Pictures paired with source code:
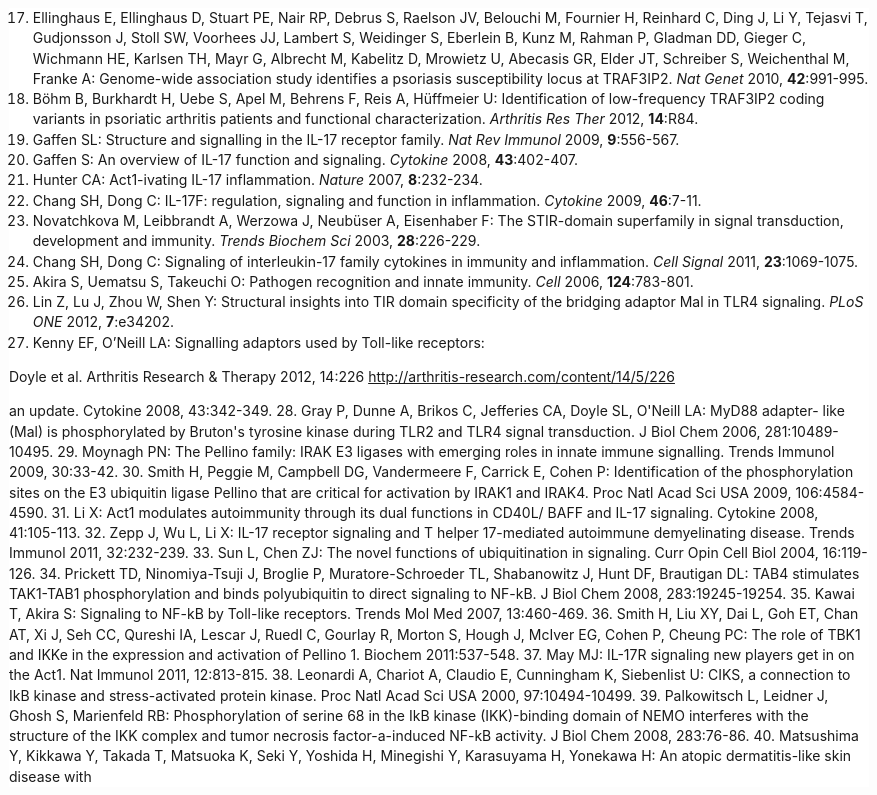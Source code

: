 17. Ellinghaus E, Ellinghaus D, Stuart PE, Nair RP, Debrus S, Raelson JV, Belouchi M, Fournier H, Reinhard C, Ding J, Li Y, Tejasvi T, Gudjonsson J, Stoll SW, Voorhees JJ, Lambert S, Weidinger S, Eberlein B, Kunz M, Rahman P, Gladman DD, Gieger C, Wichmann HE, Karlsen TH, Mayr G, Albrecht M, Kabelitz D, Mrowietz U, Abecasis GR, Elder JT, Schreiber S, Weichenthal M, Franke A: Genome-wide association study identifies a psoriasis susceptibility locus at TRAF3IP2. *Nat Genet* 2010, **42**:991-995.
18. Böhm B, Burkhardt H, Uebe S, Apel M, Behrens F, Reis A, Hüffmeier U: Identification of low-frequency TRAF3IP2 coding variants in psoriatic arthritis patients and functional characterization. *Arthritis Res Ther* 2012, **14**:R84.
19. Gaffen SL: Structure and signalling in the IL-17 receptor family. *Nat Rev Immunol* 2009, **9**:556-567.
20. Gaffen S: An overview of IL-17 function and signaling. *Cytokine* 2008, **43**:402-407.
21. Hunter CA: Act1-ivating IL-17 inflammation. *Nature* 2007, **8**:232-234.
22. Chang SH, Dong C: IL-17F: regulation, signaling and function in inflammation. *Cytokine* 2009, **46**:7-11.
23. Novatchkova M, Leibbrandt A, Werzowa J, Neubüser A, Eisenhaber F: The STIR-domain superfamily in signal transduction, development and immunity. *Trends Biochem Sci* 2003, **28**:226-229.
24. Chang SH, Dong C: Signaling of interleukin-17 family cytokines in immunity and inflammation. *Cell Signal* 2011, **23**:1069-1075.
25. Akira S, Uematsu S, Takeuchi O: Pathogen recognition and innate immunity. *Cell* 2006, **124**:783-801.
26. Lin Z, Lu J, Zhou W, Shen Y: Structural insights into TIR domain specificity of the bridging adaptor Mal in TLR4 signaling. *PLoS ONE* 2012, **7**:e34202.
27. Kenny EF, O’Neill LA: Signalling adaptors used by Toll-like receptors:

Doyle et al. Arthritis Research & Therapy 2012, 14:226
http://arthritis-research.com/content/14/5/226

an update. Cytokine 2008, 43:342-349.
28. Gray P, Dunne A, Brikos C, Jefferies CA, Doyle SL, O'Neill LA: MyD88 adapter-
like (Mal) is phosphorylated by Bruton's tyrosine kinase during TLR2 and
TLR4 signal transduction. J Biol Chem 2006, 281:10489-10495.
29. Moynagh PN: The Pellino family: IRAK E3 ligases with emerging roles in
innate immune signalling. Trends Immunol 2009, 30:33-42.
30. Smith H, Peggie M, Campbell DG, Vandermeere F, Carrick E, Cohen P:
Identification of the phosphorylation sites on the E3 ubiquitin ligase
Pellino that are critical for activation by IRAK1 and IRAK4. Proc Natl Acad Sci
USA 2009, 106:4584-4590.
31. Li X: Act1 modulates autoimmunity through its dual functions in CD40L/
BAFF and IL-17 signaling. Cytokine 2008, 41:105-113.
32. Zepp J, Wu L, Li X: IL-17 receptor signaling and T helper 17-mediated
autoimmune demyelinating disease. Trends Immunol 2011, 32:232-239.
33. Sun L, Chen ZJ: The novel functions of ubiquitination in signaling. Curr
Opin Cell Biol 2004, 16:119-126.
34. Prickett TD, Ninomiya-Tsuji J, Broglie P, Muratore-Schroeder TL, Shabanowitz J,
Hunt DF, Brautigan DL: TAB4 stimulates TAK1-TAB1 phosphorylation and
binds polyubiquitin to direct signaling to NF-kB. J Biol Chem 2008,
283:19245-19254.
35. Kawai T, Akira S: Signaling to NF-kB by Toll-like receptors. Trends Mol Med
2007, 13:460-469.
36. Smith H, Liu XY, Dai L, Goh ET, Chan AT, Xi J, Seh CC, Qureshi IA, Lescar J, Ruedl
C, Gourlay R, Morton S, Hough J, McIver EG, Cohen P, Cheung PC: The role of
TBK1 and IKKe in the expression and activation of Pellino 1. Biochem
2011:537-548.
37. May MJ: IL-17R signaling new players get in on the Act1. Nat Immunol 2011,
12:813-815.
38. Leonardi A, Chariot A, Claudio E, Cunningham K, Siebenlist U: CIKS, a
connection to IkB kinase and stress-activated protein kinase. Proc Natl
Acad Sci USA 2000, 97:10494-10499.
39. Palkowitsch L, Leidner J, Ghosh S, Marienfeld RB: Phosphorylation of serine
68 in the IkB kinase (IKK)-binding domain of NEMO interferes with the
structure of the IKK complex and tumor necrosis factor-a-induced NF-kB
activity. J Biol Chem 2008, 283:76-86.
40. Matsushima Y, Kikkawa Y, Takada T, Matsuoka K, Seki Y, Yoshida H, Minegishi Y,
Karasuyama H, Yonekawa H: An atopic dermatitis-like skin disease with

→ **Task**
In the entries above, the lines from the one bearing "Doyle et al." up to and including the one bearing "30. Smith H, Peggie" should be transcribed exactly; no other line is wanted.

→ **Written solution**
Doyle et al. Arthritis Research & Therapy 2012, 14:226
http://arthritis-research.com/content/14/5/226

an update. Cytokine 2008, 43:342-349.
28. Gray P, Dunne A, Brikos C, Jefferies CA, Doyle SL, O'Neill LA: MyD88 adapter-
like (Mal) is phosphorylated by Bruton's tyrosine kinase during TLR2 and
TLR4 signal transduction. J Biol Chem 2006, 281:10489-10495.
29. Moynagh PN: The Pellino family: IRAK E3 ligases with emerging roles in
innate immune signalling. Trends Immunol 2009, 30:33-42.
30. Smith H, Peggie M, Campbell DG, Vandermeere F, Carrick E, Cohen P:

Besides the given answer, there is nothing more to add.